Они не ходили на пляж по ночам, боясь простудиться. В начале сентября в северной Италии по ночам ветрено и в море теплее, чем на берегу. Я приходил сюда один, чтобы искупаться перед сном. Проходил ряды закрытых, сложенных на ночь в аккуратные зонты тентов, слепяще-ярко зеленых в свете двух мощных прожекторов пляжа от отеля «Дориан» и отбрасывающих длинные косые тени, строящиеся в ряды, как кресты на знаменитом протестантском кладбище св. Иоганна в Нюрнберге, самом мрачном кладбище Европы, единственном сбывшемся до конца проекте доктора Лютера, где могилу Дюрера от любой другой могилы можно отличить только по надписи и номеру могильной плиты — все великие и малые мира сего пришли и ушли из мира сего равно нагими, равно сочтенными, под номерами одного ряда натуральных чисел; зеленые копья зонтов указывали в небо, а темные острые стрелы их теней на освещенном бело-сером песке указывали на две волны, светлой пеной из черноты накатывающие на пустынный берег. Я понял здесь, что Танги, и Дали, и де Кирико — такие же не-выдумщики, как Саврасов с его «Проселком». Волны выкатывались из черного, где море сливалось с небом. В одно бесконечное, чернее которого я не видел ни на полотнах Веласкеса, ни Гойи. Никого из тех, кто по-настоящему знал, что такое — писать черным. Я стаскивал с себя одежду и бросал на песок, если даже в карманах оставались деньги.
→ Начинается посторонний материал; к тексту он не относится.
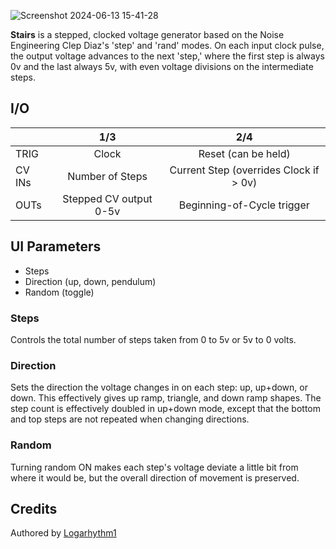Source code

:![Screenshot 2024-06-13 15-41-28](https://github.com/djphazer/O_C-Phazerville/assets/109086194/bdc69fdb-906f-48fe-bd73-89843b0b4890)

**Stairs** is a stepped, clocked voltage generator based on the Noise Engineering Clep Diaz's 'step' and 'rand' modes. On each input clock pulse, the output voltage advances to the next 'step,' where the first step is always 0v and the last always 5v, with even voltage divisions on the intermediate steps.

## I/O

|        | 1/3 | 2/4 |
| ------ | :-: | :-: |
| TRIG   | Clock    | Reset (can be held)    |
| CV INs | Number of Steps    | Current Step (overrides Clock if > 0v)  |
| OUTs   | Stepped CV output 0-5v    | Beginning-of-Cycle trigger    |


## UI Parameters
- Steps
- Direction (up, down, pendulum)
- Random (toggle)

### Steps
Controls the total number of steps taken from 0 to 5v or 5v to 0 volts.

### Direction
Sets the direction the voltage changes in on each step: up, up+down, or down. This effectively gives up ramp, triangle, and down ramp shapes. The step count is effectively doubled in up+down mode, except that the bottom and top steps are not repeated when changing directions.

### Random
Turning random ON makes each step's voltage deviate a little bit from where it would be, but the overall direction of movement is preserved.

## Credits
Authored by [Logarhythm1](https://github.com/Logarhythm1/O_C-HemisphereSuite/tree/logarhythm-branch)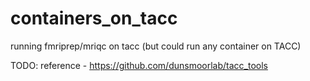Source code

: # containers_on_tacc
running fmriprep/mriqc on tacc (but could run any container on TACC)

TODO: reference - https://github.com/dunsmoorlab/tacc_tools
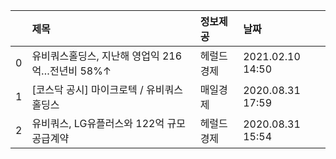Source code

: |    | 제목                                            | 정보제공   | 날짜             |
|---:|:------------------------------------------------|:-----------|:-----------------|
|  0 | 유비쿼스홀딩스, 지난해 영업익 216억…전년비 58%↑ | 헤럴드경제 | 2021.02.10 14:50 |
|  1 | [코스닥 공시] 마이크로텍 / 유비쿼스홀딩스       | 매일경제   | 2020.08.31 17:59 |
|  2 | 유비쿼스, LG유플러스와 122억 규모 공급계약      | 헤럴드경제 | 2020.08.31 15:54 |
В этом уголке Италии не воровали, а в это уходяще-сезонное время года, в это мертво-остывшее время суток на пляже и подавно могла появиться разве что пара, разогретая любовной страстью. Занятая не тем, чтобы прибрать к рукам чужое шмотье, а тем, чтобы побыстрее освободиться от своего. Я входил в море. Я всегда был в море один. И сегодня я был один в море.
Я вынырнул и лег на спину. Я лежал не в воде, а на воде — как на ковре. Утопленный в нее лишь на самую малость, так, чтобы не висеть, а лежать. Плотная вода Адриатического моря позволяла лежать совершенно плашмя. Я лежал на черной воде и смотрел в черное небо. В небе, во всем небе, во весь окоем, там, где вчера еще рассыпана была сотня звезд, гроздья созвездий, по которым я мог добраться в любую сторону света, в любую гавань из тех, вход в которые мне был заказан, — сегодня, клянусь в этом всем, что есть святого за душой у проклятого призрака, сегодня не было ни одной, даже Полярной. Ни одной, кроме одной. Я не знал ее и не мог добраться по ней никуда на земле, только до нее самой, взглядом. Она была на небе и смотрела на меня. Ее зажгли для меня. Это была моя звезда.
Я все понял.
Сента, не ты нужна мне. Но ты нужна своему жениху. Не обижайся, это для твоего же блага. Иди к нему. Таких, как я, не спасешь женской любовью и верностью. Эта часть меня у меня есть и так. Девушка, дева, которая меня полюбит, и останется девой, сохранив мне верность, и спасет меня, — это совсем другая. Она любит всех, и верность ее каждому — непреложна. Ее любовь в силах спасти и призрака, освободив его от невидимых пут пустоты пространства и времени. Отпустить в смерть или оставить жить — не проклятым. Всепонимающая, всепобеждающая любовь Девы.
Мария, Звезда Морей.
Спаси меня: спаси нас троих целиком, в одном
Звезда судьбы приватныя.
Всегда ты будешь а-де-кват-ная.
Другой не будет. Никогда.
Однажды услышал я в свой адрес поистине золотые слова; позволю себе привести их вместо эпилога. Во время поездки в Бамберг, за бокалом копченого пива, одна экскурсантка сказала: «Вы доставили мне удовольствие, которого я давно не получала. Такое удовольствие… За все время здесь, за много месяцев мне только раз было так хорошо — когда я пошла в городской зоопарк и, представляете, увидела сразу двух живых носорогов».